Entries taken from a collection
================================

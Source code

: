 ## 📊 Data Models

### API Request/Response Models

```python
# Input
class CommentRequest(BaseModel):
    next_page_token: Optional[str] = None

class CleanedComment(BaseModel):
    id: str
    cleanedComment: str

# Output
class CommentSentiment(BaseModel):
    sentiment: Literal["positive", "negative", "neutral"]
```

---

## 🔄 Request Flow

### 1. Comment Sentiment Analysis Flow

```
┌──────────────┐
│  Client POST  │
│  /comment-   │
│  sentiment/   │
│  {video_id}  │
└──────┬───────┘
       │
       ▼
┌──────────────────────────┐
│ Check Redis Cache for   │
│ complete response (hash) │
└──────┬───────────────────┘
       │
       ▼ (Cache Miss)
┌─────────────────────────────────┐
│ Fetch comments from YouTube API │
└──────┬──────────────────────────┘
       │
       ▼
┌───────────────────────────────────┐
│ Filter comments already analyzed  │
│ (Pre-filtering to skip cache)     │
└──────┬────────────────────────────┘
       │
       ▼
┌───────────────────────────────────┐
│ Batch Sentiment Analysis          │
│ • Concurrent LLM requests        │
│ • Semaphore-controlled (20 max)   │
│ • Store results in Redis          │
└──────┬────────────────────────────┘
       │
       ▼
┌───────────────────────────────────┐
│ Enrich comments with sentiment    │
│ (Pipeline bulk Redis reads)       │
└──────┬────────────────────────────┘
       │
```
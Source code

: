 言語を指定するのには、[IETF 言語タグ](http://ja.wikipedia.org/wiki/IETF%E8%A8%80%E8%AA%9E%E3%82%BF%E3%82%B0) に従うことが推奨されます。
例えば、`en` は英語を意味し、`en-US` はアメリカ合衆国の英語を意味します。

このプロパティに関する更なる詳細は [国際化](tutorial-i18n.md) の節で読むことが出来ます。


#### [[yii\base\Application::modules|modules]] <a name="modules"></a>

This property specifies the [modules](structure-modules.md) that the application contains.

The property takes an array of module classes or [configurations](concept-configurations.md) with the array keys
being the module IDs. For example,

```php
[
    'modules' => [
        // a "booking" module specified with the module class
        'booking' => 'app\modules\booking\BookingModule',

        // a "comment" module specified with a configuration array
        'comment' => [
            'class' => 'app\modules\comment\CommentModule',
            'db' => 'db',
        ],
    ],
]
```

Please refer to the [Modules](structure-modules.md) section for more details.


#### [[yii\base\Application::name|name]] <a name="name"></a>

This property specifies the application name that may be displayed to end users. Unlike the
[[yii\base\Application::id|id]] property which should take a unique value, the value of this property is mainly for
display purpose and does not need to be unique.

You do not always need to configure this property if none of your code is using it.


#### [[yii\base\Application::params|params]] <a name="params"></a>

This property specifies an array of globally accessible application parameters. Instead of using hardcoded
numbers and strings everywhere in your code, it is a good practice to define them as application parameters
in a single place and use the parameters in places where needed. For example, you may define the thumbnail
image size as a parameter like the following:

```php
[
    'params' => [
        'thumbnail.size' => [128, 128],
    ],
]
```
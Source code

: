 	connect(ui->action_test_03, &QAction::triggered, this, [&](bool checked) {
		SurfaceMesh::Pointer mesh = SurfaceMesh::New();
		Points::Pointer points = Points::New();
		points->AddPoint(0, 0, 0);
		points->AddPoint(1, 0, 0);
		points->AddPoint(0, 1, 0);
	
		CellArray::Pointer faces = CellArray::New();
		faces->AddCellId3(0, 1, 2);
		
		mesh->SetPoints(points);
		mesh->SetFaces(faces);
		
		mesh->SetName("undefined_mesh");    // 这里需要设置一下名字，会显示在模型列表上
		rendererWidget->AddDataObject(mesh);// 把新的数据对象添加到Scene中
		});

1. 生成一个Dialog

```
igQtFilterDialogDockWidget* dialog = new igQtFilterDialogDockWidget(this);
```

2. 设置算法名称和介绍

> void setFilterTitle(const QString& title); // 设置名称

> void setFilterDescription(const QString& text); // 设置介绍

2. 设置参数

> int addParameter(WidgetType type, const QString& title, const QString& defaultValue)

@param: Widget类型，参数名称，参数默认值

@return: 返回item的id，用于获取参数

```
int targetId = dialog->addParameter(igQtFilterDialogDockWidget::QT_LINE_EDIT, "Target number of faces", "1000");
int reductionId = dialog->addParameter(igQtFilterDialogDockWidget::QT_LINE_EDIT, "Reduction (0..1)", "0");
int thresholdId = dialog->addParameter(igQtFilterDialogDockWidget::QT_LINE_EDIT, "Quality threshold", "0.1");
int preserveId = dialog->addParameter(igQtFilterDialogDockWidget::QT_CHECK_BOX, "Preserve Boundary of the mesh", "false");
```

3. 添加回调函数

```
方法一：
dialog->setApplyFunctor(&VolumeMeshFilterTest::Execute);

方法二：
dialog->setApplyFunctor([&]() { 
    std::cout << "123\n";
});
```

================================

Task objective: Find all lines holding the word "structure" in the records above and copy them.

Problem solution:
This property specifies the [modules](structure-modules.md) that the application contains.
Please refer to the [Modules](structure-modules.md) section for more details.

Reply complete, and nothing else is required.